Ci sarebbe voluto poco per te per fregare quell’incapace del Supremo!»
«Cosa?
Vuoi forse dire che le aveva lui?!»
«Smettila
di fare il finto tonto!»
L’ennesimo
colpo che il saiyan stava per infliggere al suo
avversario venne bloccato da Tensinhan.
Il
ragazzo aveva la coscienza sporca e ne era perfettamente consapevole.
Per
la verità, l’idea che fosse qualcun altro a subire le conseguenze del suo gesto
avrebbe dovuto in qualche modo metterlo in una botte di ferro; ma una simile
vigliaccata non faceva proprio per lui.
Tensinhan
era un ottimo guerriero, un giovane dalle incredibili doti tecniche e di grande
coraggio.
Certo,
fare del bene non era esattamente nelle sue corde.
Egli
era stato educato da uno dei maestri di arti marziali più in gamba e cinici del
pianeta, e da lui aveva appreso a non conformarsi troppo al bene.
Dove
avrebbe portato, in fondo, un eccessivo buonismo?
Gli
eventi della vita gli avevano insegnato che nessuno al mondo si sarebbe fatto
scrupoli di fronte a una persona in difficoltà.
Per
sopravvivere in mezzo agli infami, bisognava conformarsi alla loro mentalità e
diventare più spietati di loro.
Lui
lo aveva fatto, e ci aveva guadagnato il rispetto di Condor e la soddisfazione
di vedere tremare di fronte a lui gente che, con altri individui, si sarebbe
comportata da spavalda.
In
quel momento, però, l’idea che qualcuno prendesse pugni al suo posto gli
piaceva ben poco.
Era
incredibile come la vicinanza agli allievi di Muten
avesse in qualche modo plasmato la sua coscienza.
Tensinhan
non avrebbe mai confessato, ovviamente, ma neppure avrebbe permesso che Yamcha perisse sotto i micidiali colpi di quel saiyan.
«Ti
ho già detto prima di non intrometterti» ringhiò Kakaroth,
osservando con sguardo truce l’allievo di Condor.
«Mi
dispiace, ma credo proprio che tu abbia sbagliato persona.»
«Io
penso di no.

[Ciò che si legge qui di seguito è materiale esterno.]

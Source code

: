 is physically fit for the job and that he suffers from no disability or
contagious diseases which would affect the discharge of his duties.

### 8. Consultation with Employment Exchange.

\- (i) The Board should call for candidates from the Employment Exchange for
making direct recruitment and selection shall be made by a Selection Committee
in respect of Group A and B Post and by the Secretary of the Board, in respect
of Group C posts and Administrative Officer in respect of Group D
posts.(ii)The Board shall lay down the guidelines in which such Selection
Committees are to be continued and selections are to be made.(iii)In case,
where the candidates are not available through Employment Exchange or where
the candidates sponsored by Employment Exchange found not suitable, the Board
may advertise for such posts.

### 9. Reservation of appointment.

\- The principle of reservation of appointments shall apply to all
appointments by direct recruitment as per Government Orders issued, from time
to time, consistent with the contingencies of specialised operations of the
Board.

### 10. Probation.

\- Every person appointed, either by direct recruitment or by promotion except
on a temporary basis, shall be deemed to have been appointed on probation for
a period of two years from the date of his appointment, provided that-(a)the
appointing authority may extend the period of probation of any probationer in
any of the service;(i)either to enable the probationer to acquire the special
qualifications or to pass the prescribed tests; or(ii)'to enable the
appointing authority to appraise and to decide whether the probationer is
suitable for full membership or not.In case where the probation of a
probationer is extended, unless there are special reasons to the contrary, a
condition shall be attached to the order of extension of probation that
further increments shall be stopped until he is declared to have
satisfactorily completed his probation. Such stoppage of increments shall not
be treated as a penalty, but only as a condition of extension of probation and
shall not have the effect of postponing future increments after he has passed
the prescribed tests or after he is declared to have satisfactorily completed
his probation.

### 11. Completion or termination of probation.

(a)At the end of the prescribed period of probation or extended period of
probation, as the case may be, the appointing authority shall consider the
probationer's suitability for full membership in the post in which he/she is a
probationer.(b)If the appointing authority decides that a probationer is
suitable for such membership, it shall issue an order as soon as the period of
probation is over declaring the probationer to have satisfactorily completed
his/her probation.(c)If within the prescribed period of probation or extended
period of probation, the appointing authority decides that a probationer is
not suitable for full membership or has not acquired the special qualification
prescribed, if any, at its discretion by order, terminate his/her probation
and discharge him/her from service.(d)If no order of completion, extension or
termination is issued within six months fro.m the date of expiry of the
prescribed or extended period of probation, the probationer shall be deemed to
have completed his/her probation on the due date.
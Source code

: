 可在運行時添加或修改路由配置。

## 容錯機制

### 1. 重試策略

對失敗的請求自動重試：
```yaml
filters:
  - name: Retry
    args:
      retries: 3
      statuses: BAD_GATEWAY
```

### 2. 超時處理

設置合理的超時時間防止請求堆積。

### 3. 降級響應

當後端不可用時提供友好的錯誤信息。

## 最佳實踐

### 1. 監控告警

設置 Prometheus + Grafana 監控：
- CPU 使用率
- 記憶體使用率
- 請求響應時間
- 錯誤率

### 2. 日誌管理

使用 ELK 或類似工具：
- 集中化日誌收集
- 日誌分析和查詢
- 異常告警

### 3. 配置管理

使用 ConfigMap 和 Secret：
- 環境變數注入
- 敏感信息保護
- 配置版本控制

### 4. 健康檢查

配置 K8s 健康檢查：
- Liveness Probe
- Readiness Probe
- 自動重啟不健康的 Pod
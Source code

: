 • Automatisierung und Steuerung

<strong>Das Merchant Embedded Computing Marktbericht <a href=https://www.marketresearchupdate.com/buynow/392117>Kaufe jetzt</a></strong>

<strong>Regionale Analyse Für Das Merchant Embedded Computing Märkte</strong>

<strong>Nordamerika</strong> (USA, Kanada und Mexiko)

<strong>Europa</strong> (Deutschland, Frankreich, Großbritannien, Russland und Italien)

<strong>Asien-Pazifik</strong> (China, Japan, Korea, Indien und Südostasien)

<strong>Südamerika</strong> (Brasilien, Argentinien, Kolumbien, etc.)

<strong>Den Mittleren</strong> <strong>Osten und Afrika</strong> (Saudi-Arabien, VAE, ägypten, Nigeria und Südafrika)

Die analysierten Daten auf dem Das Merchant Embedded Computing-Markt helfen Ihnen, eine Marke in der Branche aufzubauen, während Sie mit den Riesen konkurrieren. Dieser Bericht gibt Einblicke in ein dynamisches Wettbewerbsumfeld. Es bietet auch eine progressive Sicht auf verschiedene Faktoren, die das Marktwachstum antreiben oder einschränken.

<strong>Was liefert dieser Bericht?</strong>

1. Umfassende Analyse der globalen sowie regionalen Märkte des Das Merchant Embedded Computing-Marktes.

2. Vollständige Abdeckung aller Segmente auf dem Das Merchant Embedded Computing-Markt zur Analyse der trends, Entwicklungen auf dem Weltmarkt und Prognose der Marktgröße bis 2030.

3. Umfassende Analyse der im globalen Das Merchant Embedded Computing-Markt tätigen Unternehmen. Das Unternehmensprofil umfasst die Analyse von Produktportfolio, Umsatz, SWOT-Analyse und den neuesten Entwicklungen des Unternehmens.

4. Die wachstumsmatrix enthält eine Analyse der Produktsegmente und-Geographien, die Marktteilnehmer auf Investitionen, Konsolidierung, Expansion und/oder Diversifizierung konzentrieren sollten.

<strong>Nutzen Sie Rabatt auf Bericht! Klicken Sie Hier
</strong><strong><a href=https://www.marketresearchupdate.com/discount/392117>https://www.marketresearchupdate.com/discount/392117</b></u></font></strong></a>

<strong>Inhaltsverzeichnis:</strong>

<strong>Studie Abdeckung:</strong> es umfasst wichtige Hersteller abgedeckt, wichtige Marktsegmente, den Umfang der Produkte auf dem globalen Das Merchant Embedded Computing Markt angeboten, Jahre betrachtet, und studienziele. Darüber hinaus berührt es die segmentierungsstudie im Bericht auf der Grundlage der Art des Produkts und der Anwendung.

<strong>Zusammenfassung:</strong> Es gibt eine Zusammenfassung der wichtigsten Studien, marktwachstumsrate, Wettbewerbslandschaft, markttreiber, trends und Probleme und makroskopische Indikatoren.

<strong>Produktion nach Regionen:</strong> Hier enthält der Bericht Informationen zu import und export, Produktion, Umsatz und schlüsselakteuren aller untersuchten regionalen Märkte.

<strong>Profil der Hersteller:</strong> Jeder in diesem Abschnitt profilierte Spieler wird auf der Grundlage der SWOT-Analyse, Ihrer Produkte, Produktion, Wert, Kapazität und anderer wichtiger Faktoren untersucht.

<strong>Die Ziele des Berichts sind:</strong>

Sai? Difficilmente il mio intuito sbaglia su certe cose. Il tuo
amico è un codardo, e lo ha dimostrato scappando da Furipan
nonostante i suoi compagni fossero tenuti dai saiyan
ai lavori forzati. E poi, l’ho visto con i miei occhi aggirarsi furtivamente
nei dintorni del castello. Credo che se ne sia accorto anche Vegeta! Se il
principe venisse a sapere della sparizione delle sfere del drago, da chi credi che andrebbe a cercarle?»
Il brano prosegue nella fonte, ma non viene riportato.